▶ _WHAT THE EXERCISE ASKS_: Among the records, which lines hold the word "aliabdelaal"? Pick them out.
===== TASK INPUT
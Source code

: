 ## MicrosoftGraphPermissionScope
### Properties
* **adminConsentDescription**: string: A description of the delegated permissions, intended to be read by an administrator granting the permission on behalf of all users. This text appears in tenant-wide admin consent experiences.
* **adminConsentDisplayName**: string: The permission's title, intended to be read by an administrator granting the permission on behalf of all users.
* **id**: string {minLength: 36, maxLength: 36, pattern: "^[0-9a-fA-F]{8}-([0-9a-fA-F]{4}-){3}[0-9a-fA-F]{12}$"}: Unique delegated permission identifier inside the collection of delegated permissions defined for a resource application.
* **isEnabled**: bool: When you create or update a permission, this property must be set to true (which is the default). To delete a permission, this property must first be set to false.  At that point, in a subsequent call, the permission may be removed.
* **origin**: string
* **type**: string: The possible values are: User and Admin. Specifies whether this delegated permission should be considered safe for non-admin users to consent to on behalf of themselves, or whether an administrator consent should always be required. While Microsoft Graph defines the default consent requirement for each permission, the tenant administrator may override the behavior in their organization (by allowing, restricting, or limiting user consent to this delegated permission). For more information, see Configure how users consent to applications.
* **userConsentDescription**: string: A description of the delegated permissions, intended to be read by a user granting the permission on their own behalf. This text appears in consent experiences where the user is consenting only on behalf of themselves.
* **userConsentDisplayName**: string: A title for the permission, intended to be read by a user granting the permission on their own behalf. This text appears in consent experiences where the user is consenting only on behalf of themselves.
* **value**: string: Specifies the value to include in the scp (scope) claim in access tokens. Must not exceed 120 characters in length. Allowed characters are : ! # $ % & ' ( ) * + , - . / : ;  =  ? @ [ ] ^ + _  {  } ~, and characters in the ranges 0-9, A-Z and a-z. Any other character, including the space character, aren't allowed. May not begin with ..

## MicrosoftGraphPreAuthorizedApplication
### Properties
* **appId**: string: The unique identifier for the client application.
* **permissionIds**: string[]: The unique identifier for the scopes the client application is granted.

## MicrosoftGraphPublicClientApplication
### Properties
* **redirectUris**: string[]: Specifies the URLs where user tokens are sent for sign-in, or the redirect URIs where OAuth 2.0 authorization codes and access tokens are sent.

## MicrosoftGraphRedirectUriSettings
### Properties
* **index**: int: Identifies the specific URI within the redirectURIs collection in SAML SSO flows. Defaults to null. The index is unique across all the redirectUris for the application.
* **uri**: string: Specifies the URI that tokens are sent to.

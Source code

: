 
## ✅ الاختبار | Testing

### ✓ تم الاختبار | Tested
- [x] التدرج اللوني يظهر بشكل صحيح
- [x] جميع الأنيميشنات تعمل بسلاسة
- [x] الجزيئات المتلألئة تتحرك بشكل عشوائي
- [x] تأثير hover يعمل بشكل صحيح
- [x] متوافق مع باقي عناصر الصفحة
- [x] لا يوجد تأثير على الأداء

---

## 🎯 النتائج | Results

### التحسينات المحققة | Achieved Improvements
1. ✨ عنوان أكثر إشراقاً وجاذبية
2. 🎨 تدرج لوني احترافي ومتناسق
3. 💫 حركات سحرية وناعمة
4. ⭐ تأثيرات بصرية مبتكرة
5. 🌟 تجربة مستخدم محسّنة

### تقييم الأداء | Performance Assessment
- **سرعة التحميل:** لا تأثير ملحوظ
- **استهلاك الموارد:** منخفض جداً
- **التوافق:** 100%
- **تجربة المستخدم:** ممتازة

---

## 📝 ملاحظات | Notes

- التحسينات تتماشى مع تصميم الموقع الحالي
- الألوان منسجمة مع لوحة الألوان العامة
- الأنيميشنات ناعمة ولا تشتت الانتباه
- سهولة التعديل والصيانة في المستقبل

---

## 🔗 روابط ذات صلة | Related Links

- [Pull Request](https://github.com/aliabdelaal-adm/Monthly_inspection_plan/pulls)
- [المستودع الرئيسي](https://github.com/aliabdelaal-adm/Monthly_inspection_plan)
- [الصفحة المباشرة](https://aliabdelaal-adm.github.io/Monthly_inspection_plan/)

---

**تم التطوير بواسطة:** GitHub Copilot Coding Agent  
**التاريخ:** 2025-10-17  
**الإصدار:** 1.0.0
==========
▶ _OUTPUT FOR THIS EXERCISE_:
- [Pull Request](https://github.com/aliabdelaal-adm/Monthly_inspection_plan/pulls)
- [المستودع الرئيسي](https://github.com/aliabdelaal-adm/Monthly_inspection_plan)
- [الصفحة المباشرة](https://aliabdelaal-adm.github.io/Monthly_inspection_plan/)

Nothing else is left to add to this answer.